I temi del progetto politico in cinque gruppi di lavoro: sanità, l’ambiente, l’occupazione, i diritti e la mobilità.

"un progetto nato per unire"
La "Linea condivisa" di Pastorino e Battistini approda anche alla Spezia

La Spezia - Approda anche alla Spezia Linea condivisa gruppo consiliare di sinistra che vede fianco a fianco i consiglieri regionali Gianni Pastorino e Francesco Battistini. Questa mattina alla Mediateca regionale di Via Firenze hanno presentato il loro progetto politico che si focalizza sui temi di ambiente, sanità e trasporti.
" Vogliamo portare avanti - ha dichiarato Gianni Pastorino capogruppo in consiglio regionale di Linea condivisa - un'esperienza politica e valuteremo se potrà diventare un'esperienza elettorale. Siamo nati a Genova il febbraio scorso e in questi mesi abbiamo svolto una serie di iniziative che hanno avuto grande partecipazione. Cerchiamo di ragionare su un rinnovamento della politica e lo facciamo con cinque gruppi: sulla sanità, l’ambiente, l’occupazione, i diritti e la mobilità".

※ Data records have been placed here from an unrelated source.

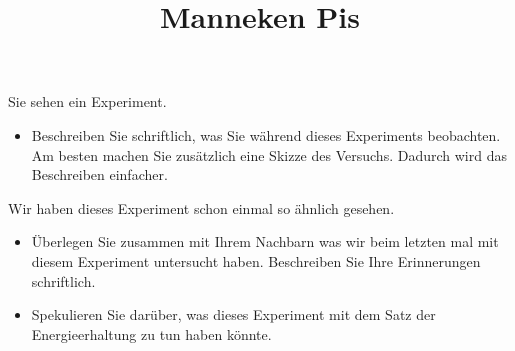 \documentclass[12pt,a5paper,twoside]{article}
\title{Manneken Pis}
\date{}
\begin{document}
\maketitle

Sie sehen ein Experiment.
\begin{itemize}
	\item Beschreiben Sie schriftlich, was Sie während dieses Experiments beobachten.
		Am besten machen Sie zusätzlich eine Skizze des Versuchs. Dadurch wird das Beschreiben einfacher.
\end{itemize}

Wir haben dieses Experiment schon einmal so ähnlich gesehen.
\begin{itemize}
	\item Überlegen Sie zusammen mit Ihrem Nachbarn was wir beim letzten mal mit diesem Experiment untersucht haben.
		Beschreiben Sie Ihre Erinnerungen schriftlich.
	\item Spekulieren Sie darüber, was dieses Experiment mit dem Satz der Energieerhaltung zu tun haben könnte.
\end{itemize}
\end{document}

"Non si tratta di un passaggio formale - si legge in aggiunta in una nota - , per aggiornare il quadro politico in vista delle regionali: la decisione, infatti, matura da un percorso di elaborazione e da una collaborazione, di merito, che prosegue da oltre due anni e che è diventata nel tempo un punto di riferimento nell’azione di opposizione alla Giunta Toti.

"Linea condivisa - ha spiegato Francesco Battistini - non vuole essere un progetto elettorale ma un percorso politico vero e proprio anche per cercare di abbattere gli steccati e le differenze tra i partiti politici per trovare una sintesi tra le varie liste civiche che si riconoscono nell'ampio raggio del centro sinistra. Io non cesso di essere un dirigente nazionale di Italia in Comune che è partito con Federico Pizzarotti, così come Gianni non cessa di essere un dirigente nazionale di Sinistra italiana e come del resto ho l'onore di essere tra i fondatori di quella che è l'Alleanza civica del Nord Ovest e della Rete civica ligure. Importanti realtà con le quali vogliamo trovare una sintesi e un confronto. Vogliamo concentrarci su ciò che interessa ai cittadini: temi concreti, problemi e le soluzioni ai problemi".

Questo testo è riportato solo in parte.